The people in question? Rio Ferdinand, Michelle Keegan, Jonnie Peacock, Sara Cox and Josh Widdicombe, with Stephen Merchant stepping into the presenting shoes of Richard O’Brien (and Ed Tudor Pole). They follow in the footsteps of more than 70,000 people, who have all ventured into The Crystal Maze’s new home in North London. (Thousands more are lining up – the event is sold out all the way into May 2017.)
Three months ago, one of those 70,000 was me, as I joined friends and fellow fans of the programme to take on the Physical, Mental, Mystery and Skill challenges peppered across the four familiar zones. The result was humiliating, exciting and amusing in equal measure – and it’s that same combination that kept the show’s fans running for five years back in the 1990s.
With the series absent from our airwaves for decades (apart from the endless repeats in the infinite time vortex that is Challenge TV), escape room games have emerged in real life to provide that buzz. Originating in Hungary and now spreading across London like creepy clown sightings, they work on one simple principle: there’s nothing like being locked in a room with other people and being forced to solve puzzles to get out. The only thing better? Watching other people fail at them.
Within minutes of our arrival at The Crystal Maze, surrounded by retro bomber jackets and talk of 90s classics such as Sister Sister and Fun House, we had a taste of that failure, as I sent my flatmate into a physical challenge involving a spider’s web and some bells. Three tinkles later and he was locked in faster than you could say “Where’s Mumsy?”. As team captain, I felt horrendously guilty. And secretly amused.

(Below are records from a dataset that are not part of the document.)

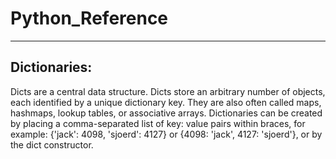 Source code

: # Python_Reference
------------------

## Dictionaries:
Dicts are a central data structure. Dicts store an arbitrary number of objects, each 
identified by a unique dictionary key. They are also often called maps, hashmaps, lookup tables, or 
associative arrays. Dictionaries can be created by placing a comma-separated list of key: value pairs 
within braces, for example: {'jack': 4098, 'sjoerd': 4127} or {4098: 'jack', 4127: 'sjoerd'}, or by 
the dict constructor.
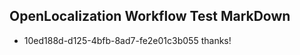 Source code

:## OpenLocalization Workflow Test MarkDown
* 10ed188d-d125-4bfb-8ad7-fe2e01c3b055 
thanks!<!--HONumber=Mar16_HO3-->
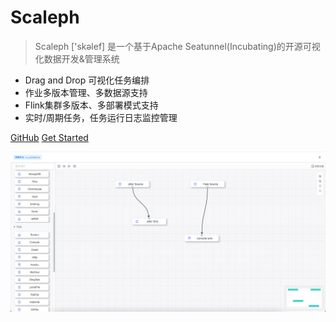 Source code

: [//]: # (![logo]&#40;_media/icon.svg&#41;)

<h1> Scaleph </h1>

> Scaleph ['skəlef] 是一个基于Apache Seatunnel(Incubating)的开源可视化数据开发&管理系统

- Drag and Drop 可视化任务编排
- 作业多版本管理、多数据源支持
- Flink集群多版本、多部署模式支持
- 实时/周期任务，任务运行日志监控管理

[GitHub](https://github.com/flowerfine/scaleph)
[Get Started](#关于Scaleph)

<!-- 背景图片 -->

![](image/coverpage.jpg) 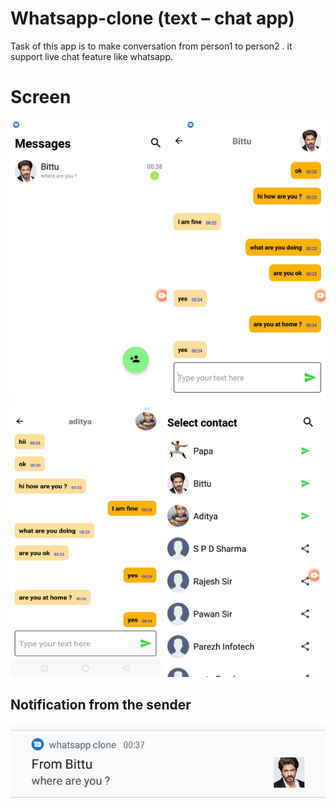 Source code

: # Whatsapp-clone (text – chat app)
Task of this app is to make conversation from person1 to person2 . it support live chat feature like whatsapp.

# Screen 
<img src="images/home.jpeg" alt="Your image title" width="250"/>   <img src="images/person_1.jpeg" alt="Your image title" width="250"/>  <img src="images/person_2.jpeg" alt="Your image title" width="240" height="440"/>  <img src="images/contacts.jpeg" alt="Your image title" width="250"/>


## Notification from the sender 
![](images/notif.jpeg) &nbsp;

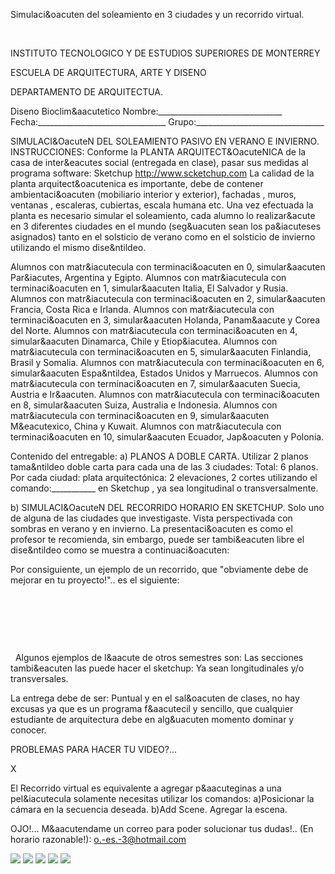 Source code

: 

Simulaci&oacuten del soleamiento en 3 ciudades y un recorrido virtual.




 




 INSTITUTO TECNOLOGICO Y DE ESTUDIOS SUPERIORES DE MONTERREY 

ESCUELA DE ARQUITECTURA, ARTE Y DISENO 

DEPARTAMENTO DE ARQUITECTUA.


Diseno Bioclim&aacutetico
Nombre:_______________________________ 
Fecha:________________________________ 
Grupo:________________________________ 



SIMULACI&OacuteN DEL SOLEAMIENTO PASIVO EN VERANO E INVIERNO. 
INSTRUCCIONES: 
Conforme la PLANTA ARQUITECT&OacuteNICA de la casa de inter&eacutes social (entregada en clase), pasar sus medidas al programa software: Sketchup http://www.scketchup.com
La calidad de la planta arquitect&oacutenica es importante, debe de contener ambientaci&oacuten (mobiliario interior y exterior), fachadas , muros, ventanas , escaleras, cubiertas, escala humana etc.
Una vez efectuada la planta es necesario simular el soleamiento, cada alumno lo realizar&acute en 3 diferentes ciudades en el mundo (seg&uacuten sean los pa&iacuteses asignados) tanto en el solsticio de verano como en el solsticio de invierno utilizando el mismo dise&ntildeo.

 Alumnos con matr&iacutecula con terminaci&oacuten en 0, simular&aacuten Par&iacutes, Argentina y Egipto.
Alumnos con matr&iacutecula con terminaci&oacuten en 1, simular&aacuten Italia, El Salvador y Rusia.
Alumnos con matr&iacutecula con terminaci&oacuten en 2, simular&aacuten Francia, Costa Rica e Irlanda.
Alumnos con matr&iacutecula con terminaci&oacuten en 3, simular&aacuten Holanda, Panam&aacute y Corea del Norte.
Alumnos con matr&iacutecula con terminaci&oacuten en 4, simular&aacuten Dinamarca, Chile y Etiop&iacutea.
Alumnos con matr&iacutecula con terminaci&oacuten en 5, simular&aacuten Finlandia, Brasil y Somalia.
Alumnos con matr&iacutecula con terminaci&oacuten en 6, simular&aacuten Espa&ntildea, Estados Unidos y Marruecos.
Alumnos con matr&iacutecula con terminaci&oacuten en 7, simular&aacuten Suecia, Austria e Ir&aacuten. 
Alumnos con matr&iacutecula con terminaci&oacuten en 8, simular&aacuten Suiza, Australia e Indonesia.
Alumnos con matr&iacutecula con terminaci&oacuten en 9, simular&aacuten M&eacutexico, China y Kuwait.
Alumnos con matr&iacutecula con terminaci&oacuten en 10, simular&aacuten Ecuador, Jap&oacuten y Polonia.


Contenido del entregable: 
a) PLANOS A DOBLE CARTA. 
Utilizar 2 planos tama&ntildeo doble carta para cada una de las 3 ciudades: Total: 6 planos. 
Por cada ciudad: plata arquitectónica: 2 elevaciones, 2 cortes utilizando el comando:___________ en Sketchup , ya sea longitudinal o transversalmente.

b) SIMULACI&OacuteN DEL RECORRIDO HORARIO EN SKETCHUP. Solo uno de alguna de las ciudades que investigaste.
 Vista perspectivada con sombras en verano y en invierno. La presentaci&oacuten es como el profesor te recomienda, sin embargo, puede ser tambi&eacuten libre el dise&ntildeo como se muestra a continuaci&oacuten: 

 
 Por consiguiente, un ejemplo de un recorrido, que "obviamente debe de mejorar en tu proyecto!".. es el siguiente:


 
 

                   
 


  

 
 Algunos ejemplos de l&aacute de otros semestres son: 
 Las secciones tambi&eacuten las puede hacer el sketchup: Ya sean longitudinales y/o transversales. 





 La entrega debe de ser: 
Puntual y en el sal&oacuten de clases, no hay excusas ya que es un programa f&aacutecil y sencillo, que cualquier estudiante de arquitectura debe en alg&uacuten momento dominar y conocer. 















PROBLEMAS PARA HACER TU VIDEO?...




X






El Recorrido virtual es equivalente a agregar p&aacuteginas a una pel&iacutecula solamente necesitas utilizar los comandos: 
a)Posicionar la cámara en la secuencia deseada.
b)Add Scene. Agregar la escena.







 OJO!... 
M&aacutendame un correo para poder solucionar tus dudas!.. (En horario razonable!): o.-es.-3@hotmail.com




![](./content/8/M8.62/final_pasivoss_copy.jpg)
![](./content/8/M8.62/1.bmp)
![](./content/8/M8.62/2.bmp)
![](./content/8/M8.62/sugerencias.gif)
![](./content/8/M8.62/email_41.gif)
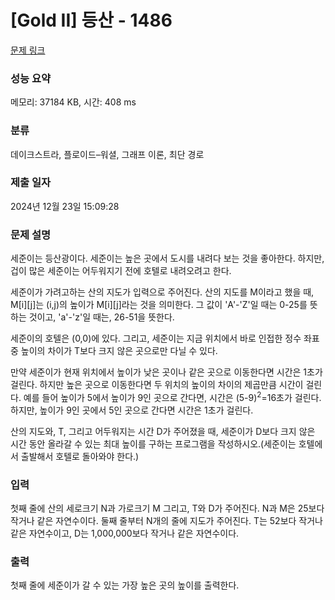 # [Gold II] 등산 - 1486 

[문제 링크](https://www.acmicpc.net/problem/1486) 

### 성능 요약

메모리: 37184 KB, 시간: 408 ms

### 분류

데이크스트라, 플로이드–워셜, 그래프 이론, 최단 경로

### 제출 일자

2024년 12월 23일 15:09:28

### 문제 설명

<p>세준이는 등산광이다. 세준이는 높은 곳에서 도시를 내려다 보는 것을 좋아한다. 하지만, 겁이 많은 세준이는 어두워지기 전에 호텔로 내려오려고 한다.</p>

<p>세준이가 가려고하는 산의 지도가 입력으로 주어진다. 산의 지도를 M이라고 했을 때, M[i][j]는 (i,j)의 높이가 M[i][j]라는 것을 의미한다. 그 값이 'A'-'Z'일 때는 0-25를 뜻하는 것이고, 'a'-'z'일 때는, 26-51을 뜻한다.</p>

<p>세준이의 호텔은 (0,0)에 있다. 그리고, 세준이는 지금 위치에서 바로 인접한 정수 좌표 중 높이의 차이가 T보다 크지 않은 곳으로만 다닐 수 있다.</p>

<p>만약 세준이가 현재 위치에서 높이가 낮은 곳이나 같은 곳으로 이동한다면 시간은 1초가 걸린다. 하지만 높은 곳으로 이동한다면 두 위치의 높이의 차이의 제곱만큼 시간이 걸린다. 예를 들어 높이가 5에서 높이가 9인 곳으로 간다면, 시간은 (5-9)<sup>2</sup>=16초가 걸린다. 하지만, 높이가 9인 곳에서 5인 곳으로 간다면 시간은 1초가 걸린다.</p>

<p>산의 지도와, T, 그리고 어두워지는 시간 D가 주어졌을 때, 세준이가 D보다 크지 않은 시간 동안 올라갈 수 있는 최대 높이를 구하는 프로그램을 작성하시오.(세준이는 호텔에서 출발해서 호텔로 돌아와야 한다.)</p>

### 입력 

 <p>첫째 줄에 산의 세로크기 N과 가로크기 M 그리고, T와 D가 주어진다. N과 M은 25보다 작거나 같은 자연수이다. 둘째 줄부터 N개의 줄에 지도가 주어진다. T는 52보다 작거나 같은 자연수이고, D는 1,000,000보다 작거나 같은 자연수이다.</p>

### 출력 

 <p>첫째 줄에 세준이가 갈 수 있는 가장 높은 곳의 높이를 출력한다.</p>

The games themselves are revived painstakingly from the original show. Some are new, but there are many you recognise, from totem poles and tessellation to stained glass windows and cannonballs transported via a giant hamster wheel. There’s even the one with the virtual maze that people outside the room have to guide the player through. (For those planning to visit the event in the future, Channel 4’s charity TV special will effectively be one big spoiler on how to solve the puzzles, but with the original show boasting 37 games in Season 1 and 40-something in the following seasons, and my team completing 14 at the new event in an hour, you won’t see everything on screen.)
Our guide to the maze – “Tex”, sporting a cowboy hat and a charming American accent – was nice enough not to mock us for our evident incompetence (we came fourth out of, erm, four in the finale), but he hurried us along between rooms, so we had enough time to get as many crystals as possible. For those who have just walked in, one crystal = five seconds in the dome to collect tokens at the end.
The geodesic dome is perfectly recreated by Artem, an FX company that has provided practical effects for films such as Ex Machina and Macbeth. They worked on the original show, returning with computers in 2016 to make sure the pieces fit together perfectly – and that the layout of the fans (now automatic, not manual) would spiral enough to produce a vortex that swirls the gold tokens around for people to collect. They did their job well: it’s fiendishly hard to grab those shiny bits of foil. My biggest achievement in the dome was getting elbowed in the face by one enthusiastic former friend.
But it’s not the painstakingly recreated dome that’s the best thing about the rebooted The Crystal Maze. Weirdly, the highlight is moving between the zones. The sets are brilliantly built, with no wobbly cardboard or badly-painted polystyrene in sight – unlike the original, they have to withstand people going in and out of them every single day, without gaps between seasons. But so, too, are the pathways that connect the Aztec, Industrial, Futuristic and Medieval zones. There’s no end to the set, where you walk down a grey corridor and say hi to Edward the janitor; the design extends to daunting ladders, flashy pods and sturdy stone steps. All it needs is the Crystal Maze theme tune and you’re off.
And that’s where the experience changes so much from the show of your childhood. In reality, the programme took two days to film each episode: one where the contestants would run through and do the games, then another run, where they would return and re-enact everything, so the cameramen could get all the shots they needed. Even the dome at the end would be repeated more than once, so the camera could go inside with them and jump around like an idiot with flailing elbows (I’m not bitter, honest).
So when you’re watching the programme in your living room, yelling at them for doing everything wrong – IT’S A MIRROR, YOU NEED TO ACTUALLY TAKE THE CRYSTAL, YOU BERK – and they cut to an ad break between zones, it doesn’t take them five minutes to move from one to the next. When you see them rushing to get to the Future zone, they’re probably not even sprinting down that corridor on the same day. The new Crystal Maze, however, fills in those breaks seamlessly. There’s no stopping for retakes or reaction shots. There’s no revisiting old failures for a close-up that highlights just how dumb you are. You’re done in an hour. That’s it. Which means that the Crystal Maze event is actually more like being on The Crystal Maze than the actual TV show.
The question, then, is what it’s like watching The Crystal Maze after being in The Crystal Maze. I’ll have to tune in at 9pm on Channel 4 to find that one out.